The things I make are double-edged. They are so-called ordinary things projected into other dimensions. They are often constituted from waste streams and offcuts of existing systems. They are made to be seen and handled from multiple sides. They have fronts and backs, insides and outsides. They open and close, fold and unfold. They are obsessively tactile. And they meander across scales, from global logistics to the tiniest domestic detail.

I play primarily with discarded textiles and paper, and sometimes with found materials. Textiles I stain, stretch, pull, wrinkle, wrap, stitch, and tear between abstract and everyday dimensions and processes. With paper, I cut, rip, shred, and pulp its tangled associations with administration, identification, and truth-telling but also with secrecy, forgery and fiction. Other materials I occasionally find, I follow down rabbit holes and into territories of all various shades of grey.

Alaiyo Bradshaw
Bradshaw’s artwork takes a passionate view of a social conscience that incorporates drawing and painting through visual journalism. In her work, she reconstructs dreams, children’s stories, cultural iconography, ethnography, and social issues. She brings her training as an illustrator and graphic designer into her work as a fine artist. She thinks of her paintings as single-frame narratives–windows into the subject. Her artwork is linked by repeated formal concerns as well as through its conceptual content. Each personal project consists of multiple works grouped around specific themes and iconography. She uses watercolor as a medium to create depth, translucency, and opacity.

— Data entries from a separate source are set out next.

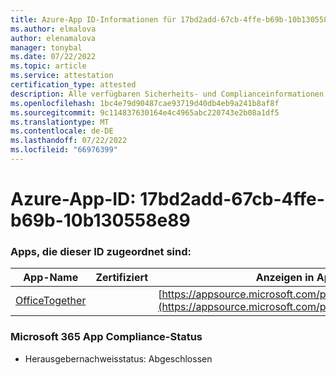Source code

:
 ```yaml
---
title: Azure-App ID-Informationen für 17bd2add-67cb-4ffe-b69b-10b130558e89
ms.author: elmalova
author: elenamalova
manager: tonybal
ms.date: 07/22/2022
ms.topic: article
ms.service: attestation
certification_type: attested
description: Alle verfügbaren Sicherheits- und Complianceinformationen für 17bd2add-67cb-4ffe-b69b-10b130558e89.
ms.openlocfilehash: 1bc4e79d90487cae93719d40db4eb9a241b8af8f
ms.sourcegitcommit: 9c114837630164e4c4965abc220743e2b08a1df5
ms.translationtype: MT
ms.contentlocale: de-DE
ms.lasthandoff: 07/22/2022
ms.locfileid: "66976399"
---
```

# <a name="azure-app-id-17bd2add-67cb-4ffe-b69b-10b130558e89"></a>Azure-App-ID: 17bd2add-67cb-4ffe-b69b-10b130558e89


### <a name="apps-associated-with-this-id"></a>Apps, die dieser ID zugeordnet sind:
| **App-Name** | **Zertifiziert** | **Anzeigen in AppSource** |
|--------------|---------------|-----------------------|
| [OfficeTogether](../forward/WA200003767.md) |  | [https://appsource.microsoft.com/product/office/WA200003767](https://appsource.microsoft.com/product/office/WA200003767) |

### <a name="microsoft-365-app-compliance-status"></a>Microsoft 365 App Compliance-Status
- Herausgebernachweisstatus: Abgeschlossen

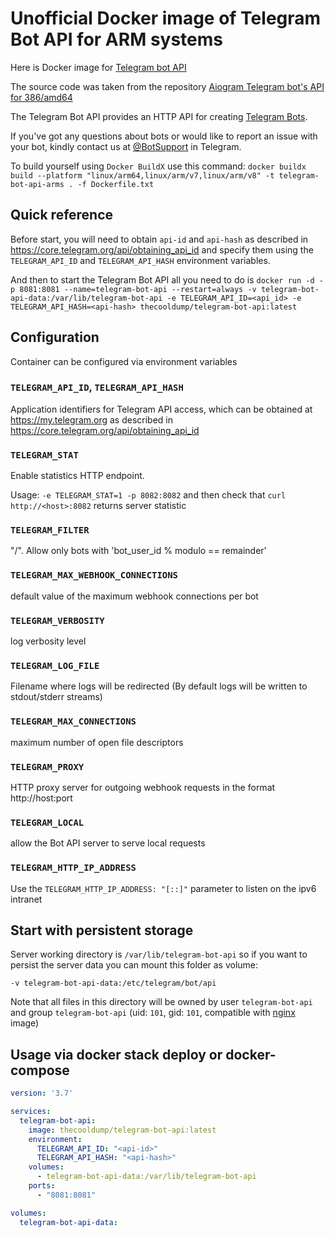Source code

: # Unofficial Docker image of Telegram Bot API for ARM systems

Here is Docker image for [Telegram bot API](https://github.com/tdlib/telegram-bot-api)

The source code was taken from the repository [Aiogram Telegram bot's API for 386/amd64](https://github.com/aiogram/telegram-bot-api)

The Telegram Bot API provides an HTTP API for creating [Telegram Bots](https://core.telegram.org/bots).

If you've got any questions about bots or would like to report an issue with your bot, kindly contact us at [@BotSupport](https://t.me/BotSupport) in Telegram.

To build yourself using `Docker BuildX` use this command: `docker buildx build --platform "linux/arm64,linux/arm/v7,linux/arm/v8" -t telegram-bot-api-arms . -f Dockerfile.txt`

## Quick reference

Before start, you will need to obtain `api-id` and `api-hash` as described in https://core.telegram.org/api/obtaining_api_id and specify them using the `TELEGRAM_API_ID` and `TELEGRAM_API_HASH` environment variables.

And then to start the Telegram Bot API all you need to do is
`docker run -d -p 8081:8081 --name=telegram-bot-api --restart=always -v telegram-bot-api-data:/var/lib/telegram-bot-api -e TELEGRAM_API_ID=<api_id> -e TELEGRAM_API_HASH=<api-hash> thecooldump/telegram-bot-api:latest`

## Configuration

Container can be configured via environment variables

### `TELEGRAM_API_ID`, `TELEGRAM_API_HASH`

Application identifiers for Telegram API access, which can be obtained at https://my.telegram.org as described in https://core.telegram.org/api/obtaining_api_id

### `TELEGRAM_STAT`

Enable statistics HTTP endpoint.

Usage: `-e TELEGRAM_STAT=1 -p 8082:8082` and then check that `curl http://<host>:8082` returns server statistic


### `TELEGRAM_FILTER`

"<remainder>/<modulo>". Allow only bots with 'bot_user_id % modulo == remainder'


### `TELEGRAM_MAX_WEBHOOK_CONNECTIONS`

default value of the maximum webhook connections per bot

### `TELEGRAM_VERBOSITY`

log verbosity level

### `TELEGRAM_LOG_FILE`

Filename where logs will be redirected (By default logs will be written to stdout/stderr streams)

### `TELEGRAM_MAX_CONNECTIONS`

maximum number of open file descriptors

### `TELEGRAM_PROXY`

HTTP proxy server for outgoing webhook requests in the format http://host:port

### `TELEGRAM_LOCAL`

allow the Bot API server to serve local requests

### `TELEGRAM_HTTP_IP_ADDRESS`

Use the `TELEGRAM_HTTP_IP_ADDRESS: "[::]"` parameter to listen on the ipv6 intranet

## Start with persistent storage

Server working directory is `/var/lib/telegram-bot-api` so if you want to persist the server data you can mount this folder as volume:

`-v telegram-bot-api-data:/etc/telegram/bot/api`

Note that all files in this directory will be owned by user `telegram-bot-api` and group `telegram-bot-api` (uid: `101`, gid: `101`, compatible with [nginx](https://hub.docker.com/_/nginx) image)

## Usage via docker stack deploy or docker-compose

```yaml
version: '3.7'

services:
  telegram-bot-api:
    image: thecooldump/telegram-bot-api:latest
    environment:
      TELEGRAM_API_ID: "<api-id>"
      TELEGRAM_API_HASH: "<api-hash>"
    volumes:
      - telegram-bot-api-data:/var/lib/telegram-bot-api
    ports:
      - "8081:8081"

volumes:
  telegram-bot-api-data:
```
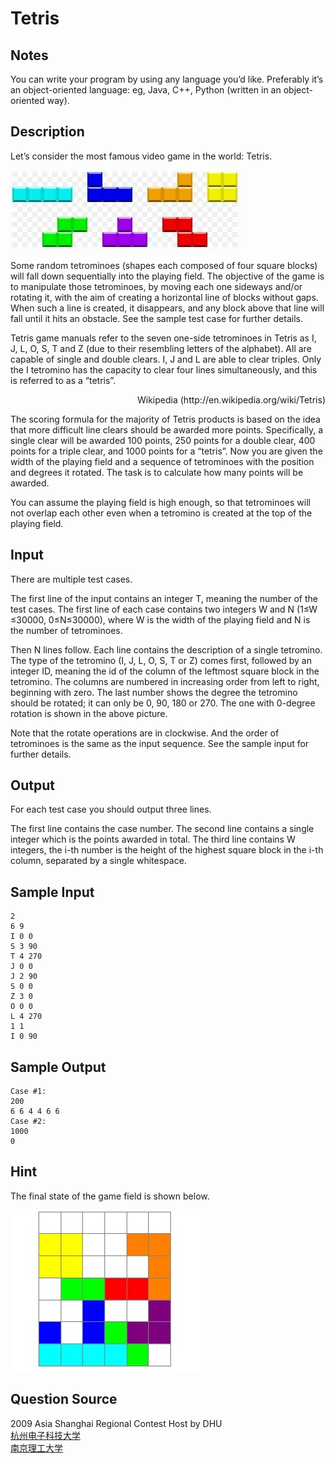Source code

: # Tetris

## Notes

You can write your program by using any language you’d like. Preferably it’s an object-oriented language: eg, Java, C++, Python (written in an object-oriented way).

## Description

Let’s consider the most famous video game in the world: Tetris.

![image](https://raw.githubusercontent.com/cwlmyjm/tetris/master/README/1.jpg)

Some random tetrominoes (shapes each composed of four square blocks) will fall down sequentially into the playing field. The objective of the game is to manipulate those tetrominoes, by moving each one sideways and/or rotating it, with the aim of creating a horizontal line of blocks without gaps. When such a line is created, it disappears, and any block above that line will fall until it hits an obstacle. See the sample test case for further details.

Tetris game manuals refer to the seven one-side tetrominoes in Tetris as I, J, L, O, S, T and Z (due to their resembling letters of the alphabet). All are capable of single and double clears. I, J and L are able to clear triples. Only the I tetromino has the capacity to clear four lines simultaneously, and this is referred to as a “tetris”.
<p align="right">Wikipedia (http://en.wikipedia.org/wiki/Tetris)</p>

The scoring formula for the majority of Tetris products is based on the idea that more difficult line clears should be awarded more points. Specifically, a single clear will be awarded 100 points, 250 points for a double clear, 400 points for a triple clear, and 1000 points for a “tetris”.
Now you are given the width of the playing field and a sequence of tetrominoes with the position and degrees it rotated. The task is to calculate how many points will be awarded.

You can assume the playing field is high enough, so that tetrominoes will not overlap each other even when a tetromino is created at the top of the playing field.

## Input 

There are multiple test cases.

The first line of the input contains an integer T, meaning the number of the test cases.
The first line of each case contains two integers W and N (1≤W ≤30000, 0≤N≤30000), where W is the width of the playing field and N is the number of tetrominoes.

Then N lines follow. Each line contains the description of a single tetromino. The type of the tetromino (I, J, L, O, S, T or Z) comes first, followed by an integer ID, meaning the id of the column of the leftmost square block in the tetromino. The columns are numbered in increasing order from left to right, beginning with zero. The last number shows the degree the tetromino should be rotated; it can only be 0, 90, 180 or 270. The one with 0-degree rotation is shown in the above picture.

Note that the rotate operations are in clockwise. And the order of tetrominoes is the same as the input sequence. See the sample input for further details.

## Output 
For each test case you should output three lines.

The first line contains the case number. The second line contains a single integer which is the points awarded in total. The third line contains W integers, the i-th number is the height of the highest square block in the i-th column, separated by a single whitespace.

## Sample Input 
```
2
6 9
I 0 0
S 3 90
T 4 270 
J 0 0 
J 2 90 
S 0 0 
Z 3 0 
O 0 0
L 4 270 
1 1
I 0 90
```

## Sample Output
```
Case #1: 
200 
6 6 4 4 6 6 
Case #2: 
1000 
0 
```

## Hint 
The final state of the game field is shown below.

![image](https://raw.githubusercontent.com/cwlmyjm/tetris/master/README/2.jpg)

## Question Source
2009 Asia Shanghai Regional Contest Host by DHU  
[杭州电子科技大学](http://acm.hdu.edu.cn/showproblem.php?pid=3224)  
[南京理工大学](http://icpc.njust.edu.cn/Problem/Hdu/3224/)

In her conception, her art means bringing images to life through representational depictions reflecting a visual language that she speaks.

Lucille Colin
I work on a small intimate scale.

I am drawn to the duality of art making the equilibrium of confidence and lack of pretension, being cautious as well as reckless even with the possibility of defeat. Louise Bourgeois talked of fear and even being a victim, but with her art she said she was the murderer, the duality of fear and the bravery to destroy a piece that may bring a change, an opening.

I believe the importance of art today can be unifying and explanatory – even hopeful in a doubtful world.

Matthew Crain
I take pictures of things that want to have their pictures taken and me to do the taking. I take one shot and that’s it.

Maxine Davidowitz
Amazon Study I is one of many monotype studies done for a series of works—entitled Terra Infirma—that express my deep concern with the destruction of the environment. This study is one inspired by the burning of rainforests in the Amazon region, known as the ‘lungs’ of the planet.

Maureen Gates
The beauty of flowers has always attracted me to them. Like any living thing, flowers have a life cycle, from bud to dropping back into the dirt with a beautiful presence in between. The end of their life cycle is the “destruction” of the flower. This process has a beauty all its own as the delicate petals dry up and they transform into new textures and beauty.

Working with light, shadow, and form, I prefer to use the tonality of black and white to preserve the last gasp of the delicate beauty of flowers. Spending time in the garden and nature, I see and capture the beautiful life transitions of many different plants and flowers.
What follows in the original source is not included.